[Berlinale 2017] El Bar, la recensione
Furioso e distruttivo come sempre in El Bar de la Iglesia usa diversi generi e il suo amore per ciò che è respingente per i propri fini
Poi la trama evolverà in molte direzioni (complotti, nascondigli, sopravvivenza…) assecondando quella fantastica gioia del fare cinema e mangiare voracemente immagini, stereotipi, topoi e divertimento di questo regista meraviglioso, ma l’idea di avere a che fare con le proprie paure che portano ad una violenza tra pari immotivata rimane.
Ma ancora di più c’è in quest’opera di puro genere che non vuole scegliere a quale appartenere (in certi punti assomiglia al classico horror da Stephen King, in altri ad un film di tensione, poi ancora ad uno di pandemia) un collasso dell’attualità nelle dinamiche finte e fantastiche che è meraviglioso. Credendo fermamente nella forza del falso e dell’artificioso de la Iglesia è l’unico a prendere il toro per le corna ogni volta che gli preme dire qualcosa ed andare al dunque. L’unico non solo a non schifarsi del gore e dell’esibizione di tutto ciò che è repellente al tatto e al pensiero ma ad usarlo per un ragionamento.
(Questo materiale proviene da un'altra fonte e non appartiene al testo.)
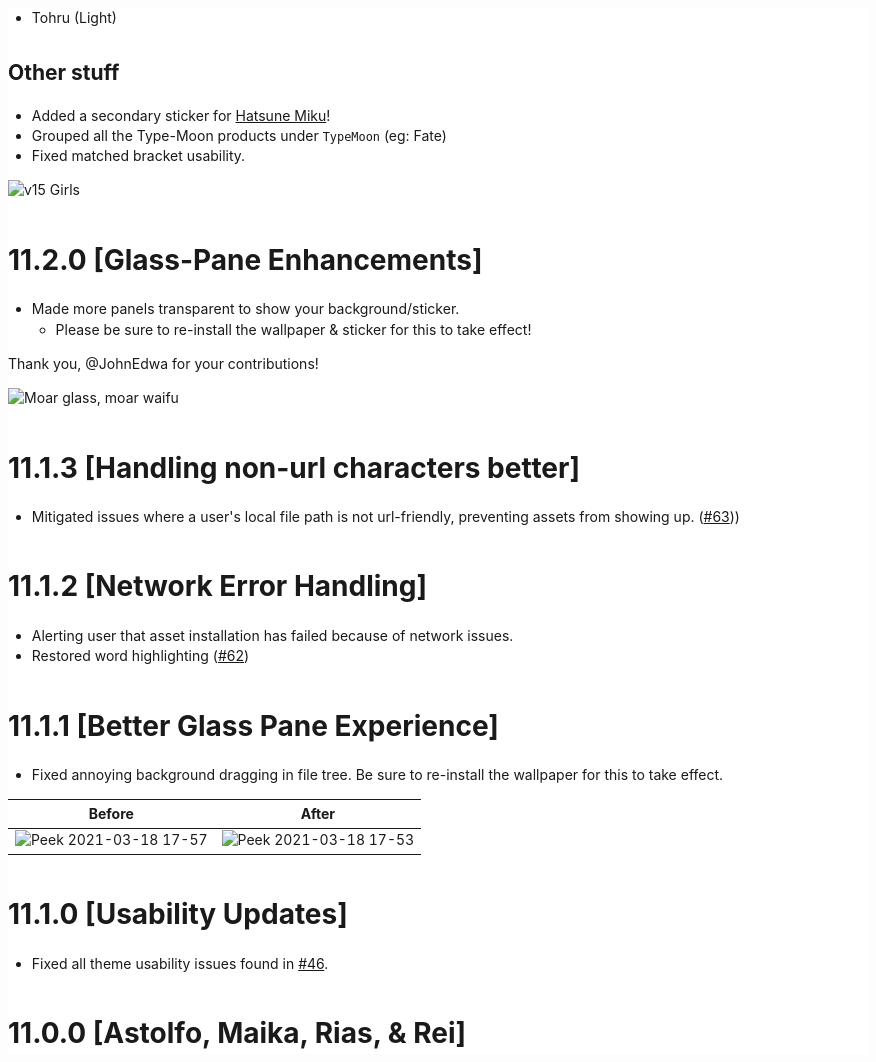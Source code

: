 - Tohru (Light)

## Other stuff

- Added a secondary sticker for [Hatsune Miku](https://github.com/doki-theme/doki-master-theme/issues/62)!
- Grouped all the Type-Moon products under `TypeMoon` (eg: Fate)
- Fixed matched bracket usability.

![v15 Girls](https://doki.assets.unthrottled.io/misc/v15_girls.png)


# 11.2.0 [Glass-Pane Enhancements]

- Made more panels transparent to show your background/sticker.
  - Please be sure to re-install the wallpaper & sticker for this to take effect!

Thank you, @JohnEdwa for your contributions!

![Moar glass, moar waifu](https://user-images.githubusercontent.com/15972415/116890857-ae068e80-abf3-11eb-8bf5-916d66c036ac.png)

# 11.1.3 [Handling non-url characters better]

- Mitigated issues where a user's local file path is not url-friendly, preventing assets from showing up. ([#63](https://github.com/doki-theme/doki-theme-vscode/issues/63)))

# 11.1.2 [Network Error Handling]

- Alerting user that asset installation has failed because of network issues.
- Restored word highlighting ([#62](https://github.com/doki-theme/doki-theme-vscode/issues/62))

# 11.1.1 [Better Glass Pane Experience]

- Fixed annoying background dragging in file tree. Be sure to re-install the wallpaper for this to take effect.

| Before | After |
| --- | --- |
| ![Peek 2021-03-18 17-57](https://user-images.githubusercontent.com/15972415/111708429-d38e3300-8813-11eb-916c-bdbb05388c2f.gif) | ![Peek 2021-03-18 17-53](https://user-images.githubusercontent.com/15972415/111708430-d426c980-8813-11eb-84f5-960b0bb6673d.gif) |


# 11.1.0 [Usability Updates]

- Fixed all theme usability issues found in [#46](https://github.com/doki-theme/doki-theme-vscode/issues/46).

# 11.0.0 [Astolfo, Maika, Rias, & Rei]
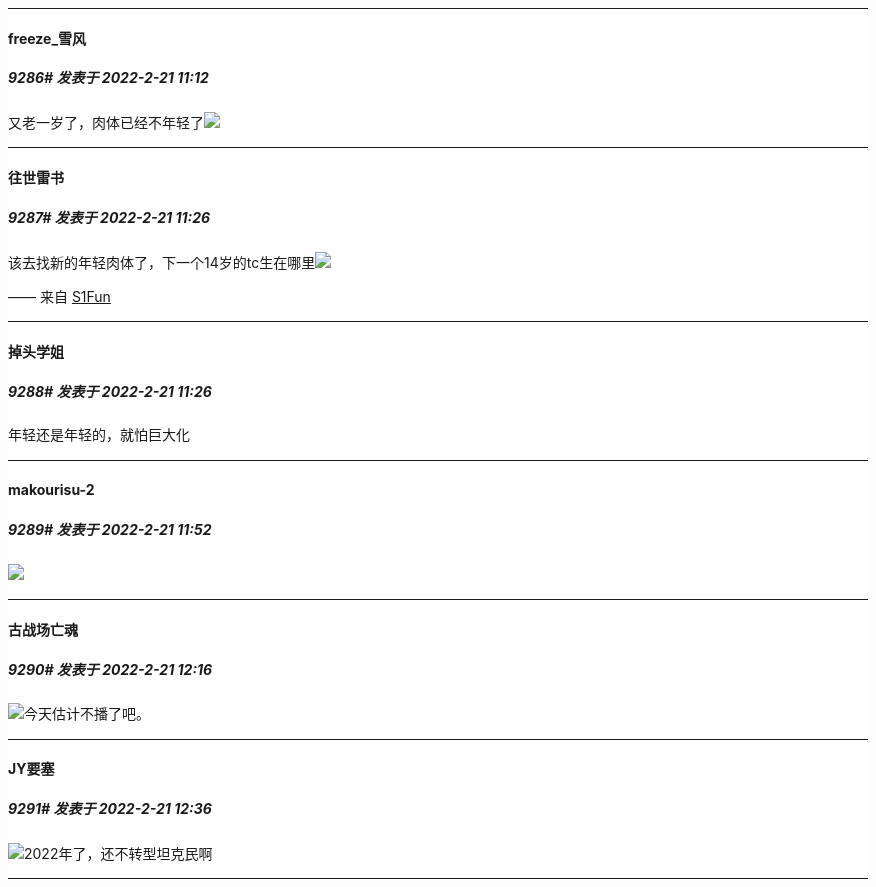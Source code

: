 *****

####  freeze_雪风  
##### 9286#       发表于 2022-2-21 11:12

又老一岁了，肉体已经不年轻了<img src="https://static.saraba1st.com/image/smiley/face2017/118.png" referrerpolicy="no-referrer">



*****

####  往世雷书  
##### 9287#       发表于 2022-2-21 11:26

该去找新的年轻肉体了，下一个14岁的tc生在哪里<img src="https://static.saraba1st.com/image/smiley/face2017/077.png" referrerpolicy="no-referrer">

—— 来自 [S1Fun](https://s1fun.koalcat.com)

*****

####  掉头学姐  
##### 9288#       发表于 2022-2-21 11:26

年轻还是年轻的，就怕巨大化



*****

####  makourisu-2  
##### 9289#       发表于 2022-2-21 11:52

<img src="https://static.saraba1st.com/image/smiley/face2017/072.png" referrerpolicy="no-referrer">



*****

####  古战场亡魂  
##### 9290#       发表于 2022-2-21 12:16

<img src="https://static.saraba1st.com/image/smiley/face2017/009.gif" referrerpolicy="no-referrer">今天估计不播了吧。



*****

####  JY要塞  
##### 9291#       发表于 2022-2-21 12:36

<img src="https://static.saraba1st.com/image/smiley/face2017/037.png" referrerpolicy="no-referrer">2022年了，还不转型坦克民啊



*****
Tutto quello che sta accadendo nel nostro continente ha un effetto su di noi, su tutti noi, e per questo siamo diversi.
Benché non tutto sia perfetto in questo film (molto forzate alcune azioni e reazioni, molto sbrigativi alcuni passaggi) come sempre è nei dettagli di arredamento e costumi e poi negli attori come Blanca Suarez e Jaime Ordóñez che il film trionfa e trova corpi perfetti, pieni di contraddizioni, capaci di passare là dove non si direbbe, pelli da schiacciare, strizzare, strozzare e manipolare per arrivare dove gli preme, in un finale fintamente consolatorio alla fine della consueta “tempesta de la Iglesia”.